Office: Callaway N212-A
- B.A., Trinity College, Dublin
- D.Phil., Trinity College, Oxford
Geraldine Higgins specializes in twentieth century Irish literature and culture. She joined the Emory faculty in 1996 after completing a D.Phil. at Trinity College, Oxford and a B.A. in English and History at Trinity College, Dublin. In 2014, she was awarded the Massee-Martin/NEH Distinguished Teaching Chair for the term of 2014-2018.

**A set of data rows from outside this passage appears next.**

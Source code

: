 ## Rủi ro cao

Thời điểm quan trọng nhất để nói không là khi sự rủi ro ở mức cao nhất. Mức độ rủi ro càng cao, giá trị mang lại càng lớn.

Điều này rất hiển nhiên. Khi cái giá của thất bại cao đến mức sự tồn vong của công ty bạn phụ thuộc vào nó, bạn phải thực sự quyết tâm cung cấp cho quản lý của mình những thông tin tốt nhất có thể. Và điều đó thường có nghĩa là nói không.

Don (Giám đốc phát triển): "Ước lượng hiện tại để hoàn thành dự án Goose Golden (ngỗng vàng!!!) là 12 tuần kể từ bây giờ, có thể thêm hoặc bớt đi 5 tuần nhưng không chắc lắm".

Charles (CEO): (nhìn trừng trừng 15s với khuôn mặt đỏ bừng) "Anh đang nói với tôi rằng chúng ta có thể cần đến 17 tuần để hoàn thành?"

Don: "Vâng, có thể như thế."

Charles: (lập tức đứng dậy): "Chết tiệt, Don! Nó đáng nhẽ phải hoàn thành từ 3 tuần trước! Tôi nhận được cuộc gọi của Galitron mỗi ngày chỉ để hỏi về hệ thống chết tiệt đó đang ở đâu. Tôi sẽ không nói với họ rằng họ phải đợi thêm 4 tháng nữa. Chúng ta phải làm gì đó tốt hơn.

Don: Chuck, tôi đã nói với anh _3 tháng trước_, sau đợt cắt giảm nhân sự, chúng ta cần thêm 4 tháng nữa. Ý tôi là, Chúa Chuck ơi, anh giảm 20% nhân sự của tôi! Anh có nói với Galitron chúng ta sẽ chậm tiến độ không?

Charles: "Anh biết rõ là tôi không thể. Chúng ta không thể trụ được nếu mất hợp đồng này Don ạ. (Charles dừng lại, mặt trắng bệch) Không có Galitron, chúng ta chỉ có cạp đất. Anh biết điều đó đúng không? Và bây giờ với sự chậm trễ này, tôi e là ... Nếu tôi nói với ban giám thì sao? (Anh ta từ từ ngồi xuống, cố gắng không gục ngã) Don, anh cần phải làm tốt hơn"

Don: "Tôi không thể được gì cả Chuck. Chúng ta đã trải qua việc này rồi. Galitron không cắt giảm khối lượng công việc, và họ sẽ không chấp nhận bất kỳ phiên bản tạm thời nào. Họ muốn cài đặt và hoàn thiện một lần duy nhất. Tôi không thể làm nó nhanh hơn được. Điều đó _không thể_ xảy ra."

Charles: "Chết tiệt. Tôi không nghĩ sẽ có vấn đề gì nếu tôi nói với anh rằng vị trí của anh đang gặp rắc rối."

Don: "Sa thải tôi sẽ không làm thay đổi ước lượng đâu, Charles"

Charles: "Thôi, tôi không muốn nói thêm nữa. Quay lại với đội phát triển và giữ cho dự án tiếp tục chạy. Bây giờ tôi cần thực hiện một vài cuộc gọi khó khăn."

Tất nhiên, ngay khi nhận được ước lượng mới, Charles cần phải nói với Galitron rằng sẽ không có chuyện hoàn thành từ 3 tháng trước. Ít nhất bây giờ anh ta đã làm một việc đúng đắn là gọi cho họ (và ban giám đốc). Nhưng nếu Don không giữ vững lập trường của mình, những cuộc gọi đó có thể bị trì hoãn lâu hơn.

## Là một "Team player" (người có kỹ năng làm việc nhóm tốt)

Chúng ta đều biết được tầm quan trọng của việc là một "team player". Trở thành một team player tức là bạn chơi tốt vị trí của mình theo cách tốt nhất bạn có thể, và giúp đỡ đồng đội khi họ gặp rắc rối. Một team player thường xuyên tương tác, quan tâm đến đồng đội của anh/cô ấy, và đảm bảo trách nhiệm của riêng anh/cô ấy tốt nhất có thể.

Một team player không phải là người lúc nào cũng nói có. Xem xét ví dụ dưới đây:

Her two books and selected articles address the troubled connections between art and the representation of violence, the poet and the polis, tradition and modernity. Heroic Revivals from Carlyle to Yeats (Palgrave) examines the work of Carlyle, O'Grady, Russell (AE), Synge and Yeats, reassessing the aesthetic and political dimensions of the Revival's heroic ideal and its implications for the construction of Irish modernity. Her second book, Brian Friel (Northcote House), is a critical study of Ireland's most influential and important living playwright. This study of Friel places his work within the context of the Irish dramatic tradition and examines his position as a writer from the north of Ireland negotiating between the responsibilities of art and the demands of violent conflict. Higgins also writes about representations of Irishness in popular culture such as “The Quotable Yeats: Modified in the guts of the living” and “Tara, the O’Haras and the Irish Gone with the Wind.”
Professor Higgins is Director of Irish Studies at Emory and the curator of the acclaimed exhibition “Seamus Heaney: The Music of What Happens” showing at the Woodruff Library from February-November 2014. In 2016-2017, she will assume the directorship of the Yeats International Summer School in Sligo, Ireland.